In every case without exception, if the president or a designated member of his national security team determines that it’s time for someone’s name to be put on a kill list, then that person is assassinated by agents of the U.S. government without being charged with any crime, without being afforded an opportunity to answer those charges, and without a hearing on the legitimacy of those actions which are suspected of being dangerous to U.S. national security.
It is ironic, therefore, that Holder specifically cited the Due Process Clause of the Fifth Amendment as the constitutional authority for the killing of American citizens. He argued:
The Supreme Court has made clear that the Due Process Clause does not impose one-size-fits-all requirements, but instead mandates procedural safeguards that depend on specific circumstances. In cases arising under the Due Process Clause — including in a case involving a U.S. citizen captured in the conflict against al Qaeda — the Court has applied a balancing approach, weighing the private interest that will be affected against the interest the government is trying to protect, and the burdens the government would face in providing additional process.
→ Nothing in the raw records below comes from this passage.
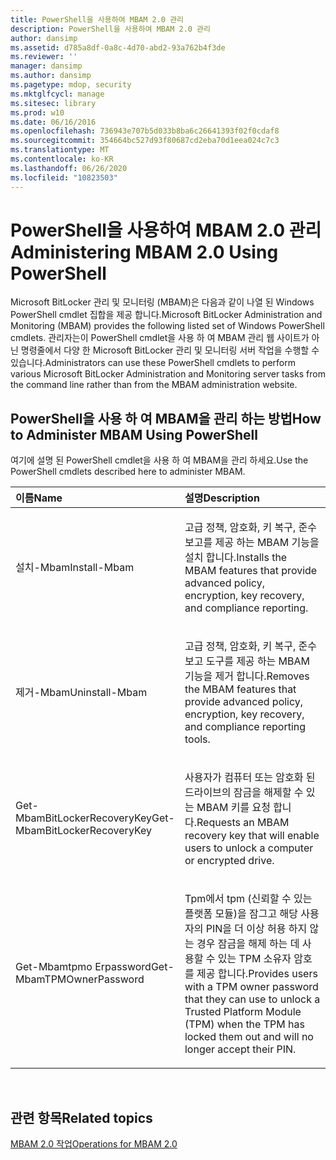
 ```yaml
---
title: PowerShell을 사용하여 MBAM 2.0 관리
description: PowerShell을 사용하여 MBAM 2.0 관리
author: dansimp
ms.assetid: d785a8df-0a8c-4d70-abd2-93a762b4f3de
ms.reviewer: ''
manager: dansimp
ms.author: dansimp
ms.pagetype: mdop, security
ms.mktglfcycl: manage
ms.sitesec: library
ms.prod: w10
ms.date: 06/16/2016
ms.openlocfilehash: 736943e707b5d033b8ba6c26641393f02f0cdaf8
ms.sourcegitcommit: 354664bc527d93f80687cd2eba70d1eea024c7c3
ms.translationtype: MT
ms.contentlocale: ko-KR
ms.lasthandoff: 06/26/2020
ms.locfileid: "10823503"
---
```

# <span data-ttu-id="f2e9d-103">PowerShell을 사용하여 MBAM 2.0 관리</span><span class="sxs-lookup"><span data-stu-id="f2e9d-103">Administering MBAM 2.0 Using PowerShell</span></span>


<span data-ttu-id="f2e9d-104">Microsoft BitLocker 관리 및 모니터링 (MBAM)은 다음과 같이 나열 된 Windows PowerShell cmdlet 집합을 제공 합니다.</span><span class="sxs-lookup"><span data-stu-id="f2e9d-104">Microsoft BitLocker Administration and Monitoring (MBAM) provides the following listed set of Windows PowerShell cmdlets.</span></span> <span data-ttu-id="f2e9d-105">관리자는이 PowerShell cmdlet을 사용 하 여 MBAM 관리 웹 사이트가 아닌 명령줄에서 다양 한 Microsoft BitLocker 관리 및 모니터링 서버 작업을 수행할 수 있습니다.</span><span class="sxs-lookup"><span data-stu-id="f2e9d-105">Administrators can use these PowerShell cmdlets to perform various Microsoft BitLocker Administration and Monitoring server tasks from the command line rather than from the MBAM administration website.</span></span>

## <span data-ttu-id="f2e9d-106">PowerShell을 사용 하 여 MBAM을 관리 하는 방법</span><span class="sxs-lookup"><span data-stu-id="f2e9d-106">How to Administer MBAM Using PowerShell</span></span>


<span data-ttu-id="f2e9d-107">여기에 설명 된 PowerShell cmdlet을 사용 하 여 MBAM을 관리 하세요.</span><span class="sxs-lookup"><span data-stu-id="f2e9d-107">Use the PowerShell cmdlets described here to administer MBAM.</span></span>

<table>
<colgroup>
<col width="50%" />
<col width="50%" />
</colgroup>
<thead>
<tr class="header">
<th align="left"><span data-ttu-id="f2e9d-108">이름</span><span class="sxs-lookup"><span data-stu-id="f2e9d-108">Name</span></span></th>
<th align="left"><span data-ttu-id="f2e9d-109">설명</span><span class="sxs-lookup"><span data-stu-id="f2e9d-109">Description</span></span></th>
</tr>
</thead>
<tbody>
<tr class="odd">
<td align="left"><p><span data-ttu-id="f2e9d-110">설치-Mbam</span><span class="sxs-lookup"><span data-stu-id="f2e9d-110">Install-Mbam</span></span></p></td>
<td align="left"><p><span data-ttu-id="f2e9d-111">고급 정책, 암호화, 키 복구, 준수 보고를 제공 하는 MBAM 기능을 설치 합니다.</span><span class="sxs-lookup"><span data-stu-id="f2e9d-111">Installs the MBAM features that provide advanced policy, encryption, key recovery, and compliance reporting.</span></span></p></td>
</tr>
<tr class="even">
<td align="left"><p><span data-ttu-id="f2e9d-112">제거-Mbam</span><span class="sxs-lookup"><span data-stu-id="f2e9d-112">Uninstall-Mbam</span></span></p></td>
<td align="left"><p><span data-ttu-id="f2e9d-113">고급 정책, 암호화, 키 복구, 준수 보고 도구를 제공 하는 MBAM 기능을 제거 합니다.</span><span class="sxs-lookup"><span data-stu-id="f2e9d-113">Removes the MBAM features that provide advanced policy, encryption, key recovery, and compliance reporting tools.</span></span></p></td>
</tr>
<tr class="odd">
<td align="left"><p><span data-ttu-id="f2e9d-114">Get-MbamBitLockerRecoveryKey</span><span class="sxs-lookup"><span data-stu-id="f2e9d-114">Get-MbamBitLockerRecoveryKey</span></span></p></td>
<td align="left"><p><span data-ttu-id="f2e9d-115">사용자가 컴퓨터 또는 암호화 된 드라이브의 잠금을 해제할 수 있는 MBAM 키를 요청 합니다.</span><span class="sxs-lookup"><span data-stu-id="f2e9d-115">Requests an MBAM recovery key that will enable users to unlock a computer or encrypted drive.</span></span></p></td>
</tr>
<tr class="even">
<td align="left"><p><span data-ttu-id="f2e9d-116">Get-Mbamtpmo<c13> Erpassword</span><span class="sxs-lookup"><span data-stu-id="f2e9d-116">Get-MbamTPMOwnerPassword</span></span></p></td>
<td align="left"><p><span data-ttu-id="f2e9d-117">Tpm에서 tpm (신뢰할 수 있는 플랫폼 모듈)을 잠그고 해당 사용자의 PIN을 더 이상 허용 하지 않는 경우 잠금을 해제 하는 데 사용할 수 있는 TPM 소유자 암호를 제공 합니다.</span><span class="sxs-lookup"><span data-stu-id="f2e9d-117">Provides users with a TPM owner password that they can use to unlock a Trusted Platform Module (TPM) when the TPM has locked them out and will no longer accept their PIN.</span></span></p></td>
</tr>
</tbody>
</table>

 

## <span data-ttu-id="f2e9d-118">관련 항목</span><span class="sxs-lookup"><span data-stu-id="f2e9d-118">Related topics</span></span>


[<span data-ttu-id="f2e9d-119">MBAM 2.0 작업</span><span class="sxs-lookup"><span data-stu-id="f2e9d-119">Operations for MBAM 2.0</span></span>](operations-for-mbam-20-mbam-2.md)

 

 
Where national security operations are at stake, due process takes into account the realities of combat.
The attorney general’s reasoning presupposes the “right” of innocent Americans to be protected by their government from those of their fellow citizens who would commit lethal crimes against them.
This position demands an answer to the question of whether those “suspected” of these heinous crimes should not be protected likewise from a government that would kill them without their being charged with any crime, without being permitted the opportunity to consult with counsel, and without the opportunity to appear in front of an impartial judge in order to provide an answer for those accusations.